[[ EXERCISE MATERIAL, beginning ]]

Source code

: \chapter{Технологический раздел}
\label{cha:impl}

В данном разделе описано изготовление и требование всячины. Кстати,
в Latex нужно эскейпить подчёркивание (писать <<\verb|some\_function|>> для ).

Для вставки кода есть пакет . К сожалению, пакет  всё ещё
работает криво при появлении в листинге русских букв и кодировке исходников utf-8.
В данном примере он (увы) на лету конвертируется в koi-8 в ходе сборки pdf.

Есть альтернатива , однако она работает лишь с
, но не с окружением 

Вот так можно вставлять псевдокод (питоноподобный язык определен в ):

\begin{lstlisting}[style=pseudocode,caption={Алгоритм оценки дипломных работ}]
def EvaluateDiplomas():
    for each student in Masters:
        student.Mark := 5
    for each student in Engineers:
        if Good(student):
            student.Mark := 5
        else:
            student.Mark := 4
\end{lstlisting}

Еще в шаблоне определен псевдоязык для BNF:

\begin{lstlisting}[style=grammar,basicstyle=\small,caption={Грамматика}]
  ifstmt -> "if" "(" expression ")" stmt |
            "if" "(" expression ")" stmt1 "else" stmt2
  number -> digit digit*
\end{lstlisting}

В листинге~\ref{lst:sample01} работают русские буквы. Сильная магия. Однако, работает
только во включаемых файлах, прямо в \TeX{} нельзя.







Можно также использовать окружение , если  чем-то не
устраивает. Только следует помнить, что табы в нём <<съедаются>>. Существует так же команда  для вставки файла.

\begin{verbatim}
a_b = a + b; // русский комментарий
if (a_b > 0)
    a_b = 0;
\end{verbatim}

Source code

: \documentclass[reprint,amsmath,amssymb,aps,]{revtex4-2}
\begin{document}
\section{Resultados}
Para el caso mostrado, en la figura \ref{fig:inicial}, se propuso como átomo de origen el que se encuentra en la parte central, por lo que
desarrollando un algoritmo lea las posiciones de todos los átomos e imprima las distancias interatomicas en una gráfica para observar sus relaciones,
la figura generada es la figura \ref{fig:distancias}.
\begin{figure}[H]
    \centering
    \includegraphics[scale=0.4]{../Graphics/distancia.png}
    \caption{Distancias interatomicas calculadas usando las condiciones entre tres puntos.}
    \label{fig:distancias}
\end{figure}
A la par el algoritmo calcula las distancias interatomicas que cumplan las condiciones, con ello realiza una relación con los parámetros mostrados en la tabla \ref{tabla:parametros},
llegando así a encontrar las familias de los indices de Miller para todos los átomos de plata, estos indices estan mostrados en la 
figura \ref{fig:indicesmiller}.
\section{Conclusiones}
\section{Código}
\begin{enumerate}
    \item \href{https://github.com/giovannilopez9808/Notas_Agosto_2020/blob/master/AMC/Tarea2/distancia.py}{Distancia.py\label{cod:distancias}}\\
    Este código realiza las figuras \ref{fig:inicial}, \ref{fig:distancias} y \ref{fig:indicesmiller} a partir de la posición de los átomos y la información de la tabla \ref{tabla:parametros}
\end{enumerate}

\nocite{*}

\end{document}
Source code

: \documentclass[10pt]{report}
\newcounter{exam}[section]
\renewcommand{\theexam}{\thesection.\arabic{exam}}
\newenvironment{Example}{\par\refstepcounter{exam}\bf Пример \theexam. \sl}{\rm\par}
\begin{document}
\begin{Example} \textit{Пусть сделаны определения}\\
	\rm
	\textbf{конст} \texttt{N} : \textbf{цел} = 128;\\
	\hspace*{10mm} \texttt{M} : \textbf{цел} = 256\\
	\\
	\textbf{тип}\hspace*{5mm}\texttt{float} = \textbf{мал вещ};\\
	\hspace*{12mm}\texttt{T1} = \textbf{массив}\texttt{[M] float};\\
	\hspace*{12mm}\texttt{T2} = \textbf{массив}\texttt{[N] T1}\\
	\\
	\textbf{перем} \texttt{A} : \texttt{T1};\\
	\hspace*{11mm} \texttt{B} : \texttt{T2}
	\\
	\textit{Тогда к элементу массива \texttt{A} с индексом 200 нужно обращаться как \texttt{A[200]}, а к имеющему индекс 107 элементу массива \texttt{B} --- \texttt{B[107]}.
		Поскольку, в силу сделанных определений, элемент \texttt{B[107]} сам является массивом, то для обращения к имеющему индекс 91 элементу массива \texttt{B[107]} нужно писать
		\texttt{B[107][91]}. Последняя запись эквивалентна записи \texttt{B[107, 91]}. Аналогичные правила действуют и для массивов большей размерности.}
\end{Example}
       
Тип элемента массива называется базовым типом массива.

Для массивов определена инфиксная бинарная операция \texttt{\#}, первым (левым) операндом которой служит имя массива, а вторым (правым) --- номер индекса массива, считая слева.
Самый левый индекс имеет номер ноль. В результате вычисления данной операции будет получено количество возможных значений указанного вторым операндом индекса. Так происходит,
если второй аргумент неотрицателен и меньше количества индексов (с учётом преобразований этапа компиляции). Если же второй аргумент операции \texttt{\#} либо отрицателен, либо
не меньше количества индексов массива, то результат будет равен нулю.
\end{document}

[[ EXERCISE MATERIAL, end ]]

YOUR INSTRUCTIONS:
All of the data needs to be printed once more, exactly.

TASK RESULT:
Source code

: \chapter{Технологический раздел}
\label{cha:impl}

В данном разделе описано изготовление и требование всячины. Кстати,
в Latex нужно эскейпить подчёркивание (писать <<\verb|some\_function|>> для ).

Для вставки кода есть пакет . К сожалению, пакет  всё ещё
работает криво при появлении в листинге русских букв и кодировке исходников utf-8.
В данном примере он (увы) на лету конвертируется в koi-8 в ходе сборки pdf.

Есть альтернатива , однако она работает лишь с
, но не с окружением 

Вот так можно вставлять псевдокод (питоноподобный язык определен в ):

\begin{lstlisting}[style=pseudocode,caption={Алгоритм оценки дипломных работ}]
def EvaluateDiplomas():
    for each student in Masters:
        student.Mark := 5
    for each student in Engineers:
        if Good(student):
            student.Mark := 5
        else:
            student.Mark := 4
\end{lstlisting}

Еще в шаблоне определен псевдоязык для BNF:

\begin{lstlisting}[style=grammar,basicstyle=\small,caption={Грамматика}]
  ifstmt -> "if" "(" expression ")" stmt |
            "if" "(" expression ")" stmt1 "else" stmt2
  number -> digit digit*
\end{lstlisting}

В листинге~\ref{lst:sample01} работают русские буквы. Сильная магия. Однако, работает
только во включаемых файлах, прямо в \TeX{} нельзя.







Можно также использовать окружение , если  чем-то не
устраивает. Только следует помнить, что табы в нём <<съедаются>>. Существует так же команда  для вставки файла.

\begin{verbatim}
a_b = a + b; // русский комментарий
if (a_b > 0)
    a_b = 0;
\end{verbatim}

Source code

: \documentclass[reprint,amsmath,amssymb,aps,]{revtex4-2}
\begin{document}
\section{Resultados}
Para el caso mostrado, en la figura \ref{fig:inicial}, se propuso como átomo de origen el que se encuentra en la parte central, por lo que
desarrollando un algoritmo lea las posiciones de todos los átomos e imprima las distancias interatomicas en una gráfica para observar sus relaciones,
la figura generada es la figura \ref{fig:distancias}.
\begin{figure}[H]
    \centering
    \includegraphics[scale=0.4]{../Graphics/distancia.png}
    \caption{Distancias interatomicas calculadas usando las condiciones entre tres puntos.}
    \label{fig:distancias}
\end{figure}
A la par el algoritmo calcula las distancias interatomicas que cumplan las condiciones, con ello realiza una relación con los parámetros mostrados en la tabla \ref{tabla:parametros},
llegando así a encontrar las familias de los indices de Miller para todos los átomos de plata, estos indices estan mostrados en la 
figura \ref{fig:indicesmiller}.
\section{Conclusiones}
\section{Código}
\begin{enumerate}
    \item \href{https://github.com/giovannilopez9808/Notas_Agosto_2020/blob/master/AMC/Tarea2/distancia.py}{Distancia.py\label{cod:distancias}}\\
    Este código realiza las figuras \ref{fig:inicial}, \ref{fig:distancias} y \ref{fig:indicesmiller} a partir de la posición de los átomos y la información de la tabla \ref{tabla:parametros}
\end{enumerate}

\nocite{*}

\end{document}
Source code

: \documentclass[10pt]{report}
\newcounter{exam}[section]
\renewcommand{\theexam}{\thesection.\arabic{exam}}
\newenvironment{Example}{\par\refstepcounter{exam}\bf Пример \theexam. \sl}{\rm\par}
\begin{document}
\begin{Example} \textit{Пусть сделаны определения}\\
	\rm
	\textbf{конст} \texttt{N} : \textbf{цел} = 128;\\
	\hspace*{10mm} \texttt{M} : \textbf{цел} = 256\\
	\\
	\textbf{тип}\hspace*{5mm}\texttt{float} = \textbf{мал вещ};\\
	\hspace*{12mm}\texttt{T1} = \textbf{массив}\texttt{[M] float};\\
	\hspace*{12mm}\texttt{T2} = \textbf{массив}\texttt{[N] T1}\\
	\\
	\textbf{перем} \texttt{A} : \texttt{T1};\\
	\hspace*{11mm} \texttt{B} : \texttt{T2}
	\\
	\textit{Тогда к элементу массива \texttt{A} с индексом 200 нужно обращаться как \texttt{A[200]}, а к имеющему индекс 107 элементу массива \texttt{B} --- \texttt{B[107]}.
		Поскольку, в силу сделанных определений, элемент \texttt{B[107]} сам является массивом, то для обращения к имеющему индекс 91 элементу массива \texttt{B[107]} нужно писать
		\texttt{B[107][91]}. Последняя запись эквивалентна записи \texttt{B[107, 91]}. Аналогичные правила действуют и для массивов большей размерности.}
\end{Example}
       
Тип элемента массива называется базовым типом массива.

Для массивов определена инфиксная бинарная операция \texttt{\#}, первым (левым) операндом которой служит имя массива, а вторым (правым) --- номер индекса массива, считая слева.
Самый левый индекс имеет номер ноль. В результате вычисления данной операции будет получено количество возможных значений указанного вторым операндом индекса. Так происходит,
если второй аргумент неотрицателен и меньше количества индексов (с учётом преобразований этапа компиляции). Если же второй аргумент операции \texttt{\#} либо отрицателен, либо
не меньше количества индексов массива, то результат будет равен нулю.
\end{document}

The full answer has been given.